The Bureau of Public Debt (BPD) was a government agency formed in 1940 and housed within the U.S. Department of the Treasury. For over sixty years, the BPD was responsible for helping to ensure the continued operation of the federal government by overseeing the complex financial exchanges involved with borrowing money from the public and managing trillions of dollars in investments. In 1987, Van Zeck was appointed Deputy Commissioner at the BPD, and in 1998, he was appointed Commissioner, an executive role he filled for the rest of the Bureau’s existence. Commissioner Zeck oversaw nearly 2,000 employees within the BPD and directed the agency through changing political, economic and technological conditions.
With decades of management experience, Zeck understood the fundamental importance of organizational culture on employee morale, employee performance, and overall organizational success. The BPD had implemented a Values Framework to help employees thoroughly understand and meet performance expectations.
Employees were instructed to align their behaviors with the strategically identified values to support the Bureau’s mission. With the responsibility of accurately accounting for a stream of intricate and substantial financial transactions, accountability, transparency, and ethical behavior of every member of the organization was of paramount importance.
In the early 2000s, Zeck and other members of BPD leadership were seeking ways to elevate the impact of their Values Framework program and strengthen organizational culture.
Around this same time, Commissioner Zeck encountered Arbinger’s book, Leadership and Self-Deception. He immediately recognized the relevance of the Arbinger principles and the importance of cultivating an organizational culture where employees are supported in seeing and responding to the needs of others. He learned how employee morale and work execution are inextricably connected. To deepen his own understanding of the effect an outward mindset has on employee performance, Zeck attended several Arbinger training workshops. The commissioner was enthused by the vision of how Arbinger principles and solutions could positively impact the work of the Bureau of Public Debt and boost employee morale. He opted to participate in Arbinger’s Train-the-Trainer course to better introduce and operationalize an outward mindset organizational culture throughout the BPD.
Zeck describes the Arbinger framework and principles as being “fundamental and foundational”, laying the groundwork for widespread and coordinated success across a complex organization.
Under his direction, all of the Senior Executive Service (SES) leaders received training in Arbinger methodologies. As part of their professional development, the SES leaders would all later become trained as Arbinger facilitators as well. The implementation continued to spread as mid-level managers received Arbinger training. Eventually, over 1500 employees at the BPD would receive training in Arbinger principles, and the Arbinger leadership framework was incorporated into the onboarding of all new employees.

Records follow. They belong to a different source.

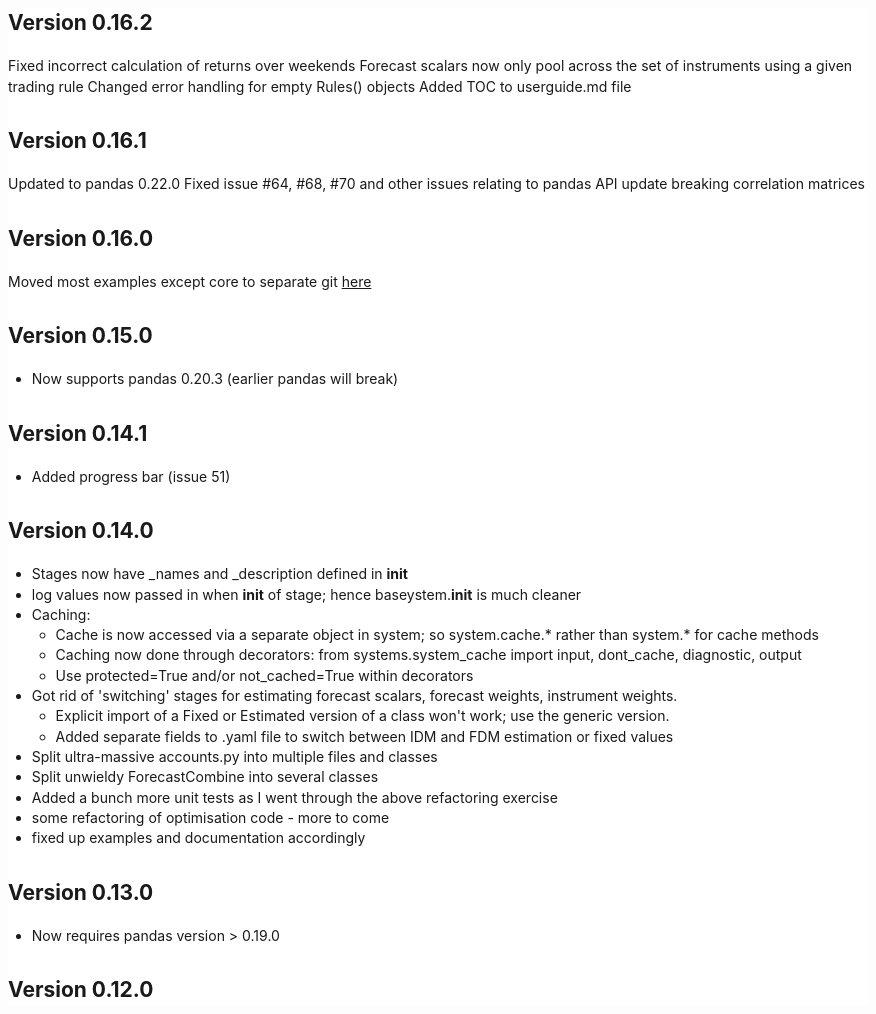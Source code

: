 ## Version 0.16.2
Fixed incorrect calculation of returns over weekends
Forecast scalars now only pool across the set of instruments using a given trading rule
Changed error handling for empty Rules() objects
Added TOC to userguide.md file

## Version 0.16.1
Updated to pandas 0.22.0
Fixed issue #64, #68, #70 and other issues relating to pandas API update breaking correlation matrices

## Version 0.16.0
Moved most examples except core to separate git [here](https://github.com/robcarver17/pysystemtrade_examples)

## Version 0.15.0

* Now supports pandas 0.20.3 (earlier pandas will break)

## Version 0.14.1

* Added progress bar (issue 51)

## Version 0.14.0

* Stages now have _names and _description defined in __init__
* log values now passed in when __init__ of stage; hence baseystem.__init__ is much cleaner
* Caching:
   * Cache is now accessed via a separate object in system; so system.cache.* rather than system.* for cache methods
   * Caching now done through decorators: from systems.system_cache import input, dont_cache, diagnostic, output
   * Use protected=True and/or not_cached=True within decorators
* Got rid of 'switching' stages for estimating forecast scalars, forecast weights, instrument weights.
   * Explicit import of a Fixed or Estimated version of a class won't work; use the generic version.
   * Added separate fields to .yaml file to switch between IDM and FDM estimation or fixed values
* Split ultra-massive accounts.py into multiple files and classes
* Split unwieldy ForecastCombine into several classes
* Added a bunch more unit tests as I went through the above refactoring exercise
* some refactoring of optimisation code - more to come
* fixed up examples and documentation accordingly

## Version 0.13.0

* Now requires pandas version > 0.19.0

## Version 0.12.0

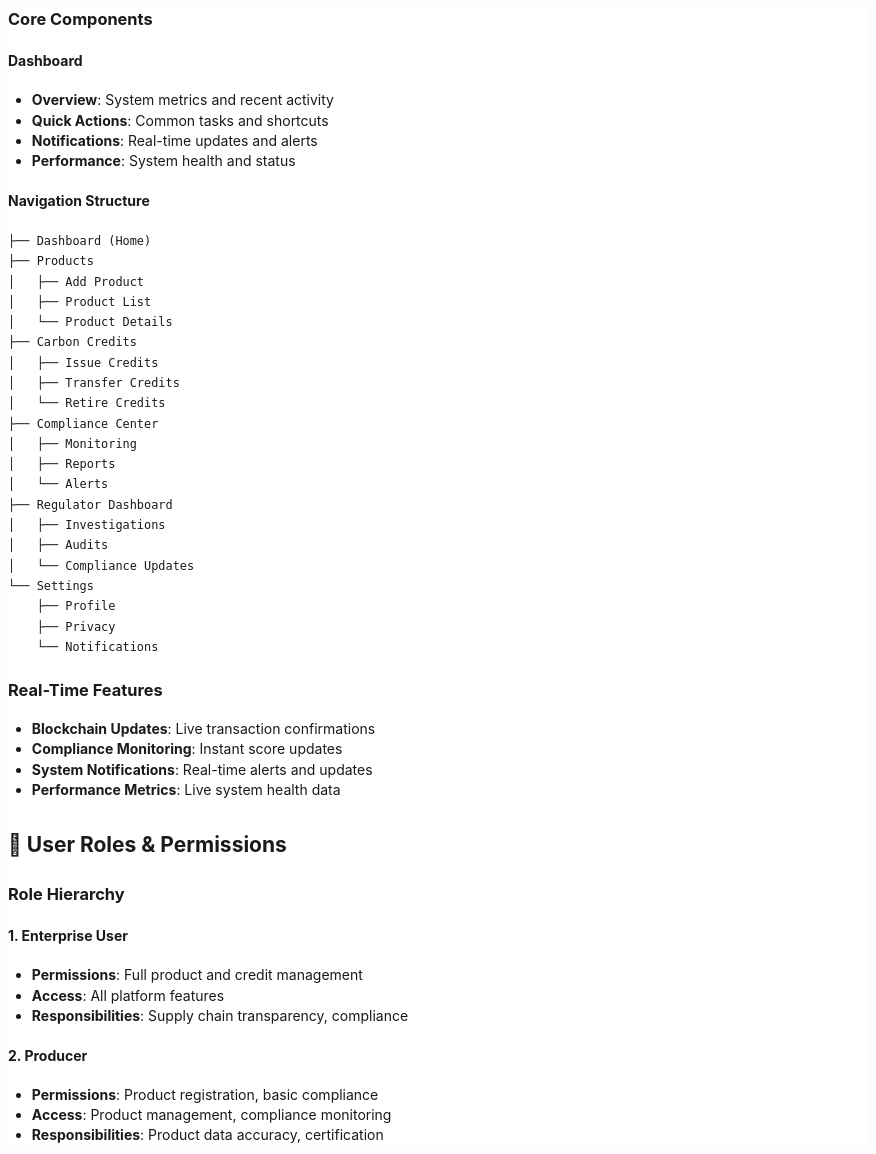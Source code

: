 ### **Core Components**

#### **Dashboard**
- **Overview**: System metrics and recent activity
- **Quick Actions**: Common tasks and shortcuts
- **Notifications**: Real-time updates and alerts
- **Performance**: System health and status

#### **Navigation Structure**
```
├── Dashboard (Home)
├── Products
│   ├── Add Product
│   ├── Product List
│   └── Product Details
├── Carbon Credits
│   ├── Issue Credits
│   ├── Transfer Credits
│   └── Retire Credits
├── Compliance Center
│   ├── Monitoring
│   ├── Reports
│   └── Alerts
├── Regulator Dashboard
│   ├── Investigations
│   ├── Audits
│   └── Compliance Updates
└── Settings
    ├── Profile
    ├── Privacy
    └── Notifications
```

### **Real-Time Features**
- **Blockchain Updates**: Live transaction confirmations
- **Compliance Monitoring**: Instant score updates
- **System Notifications**: Real-time alerts and updates
- **Performance Metrics**: Live system health data

## 👥 **User Roles & Permissions**

### **Role Hierarchy**

#### **1. Enterprise User**
- **Permissions**: Full product and credit management
- **Access**: All platform features
- **Responsibilities**: Supply chain transparency, compliance

#### **2. Producer**
- **Permissions**: Product registration, basic compliance
- **Access**: Product management, compliance monitoring
- **Responsibilities**: Product data accuracy, certification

Commissioner Zeck described the decision to incorporate Arbinger in this way, “We realized the importance of this material in our culture and decided to make the core Arbinger workshop a required part of our new employee orientation program. We didn’t decide to do that with just a snap of our fingers. We thought, is this a good thing to do? Is this meaningful, the right thing to do? And it was.” What initially started as a single executive reading Arbinger’s philosophy gradually became a movement for improving work culture. The outward mindset became part of the very fabric of the BPD’s organizational culture, interwoven into the day-to-day work of the entire agency.
As the Arbinger framework, vocabulary, and practices became widespread within the Bureau of Public Debt, the changes were met with overwhelmingly positive responses from employees at all levels. Arbinger training prompted an organizational culture shift noted by executives, managers, and entry-level employees alike. Commissioner Zeck even received phone calls from outside the organization inquiring how the changes had taken place as employee performance had improved dramatically. While the importance of value-informed behavior had already been recognized and promoted within the BPD, Arbinger’s work helped to address the even deeper determinant of behavior: mindset. Employees were helped to redefine their job responsibilities and take greater accountability for the impact they had on peers, supervisors, and their client contacts. They began to recognize situations where they had been neglecting to see the full humanity of others. The increase in self-awareness helped to illuminate different ways they could choose to interact with each other, ways that would be more helpful and results-oriented.
One clear indicator that Arbinger principles were benefiting the BPD was the dramatic increase of the Bureau’s ranking in the Federal Government Best Places to Work list. Compared to thousands of employees from 224 different agencies across the federal government, employees at the BPD reported greater satisfaction and more influential work execution within their jobs. Consequently higher level of approval for their organizational culture and increased employee morale followed. After the Arbinger training, the BPD was ranked in the top 10 best places to work in the federal government for three years in a row from 2008-2010.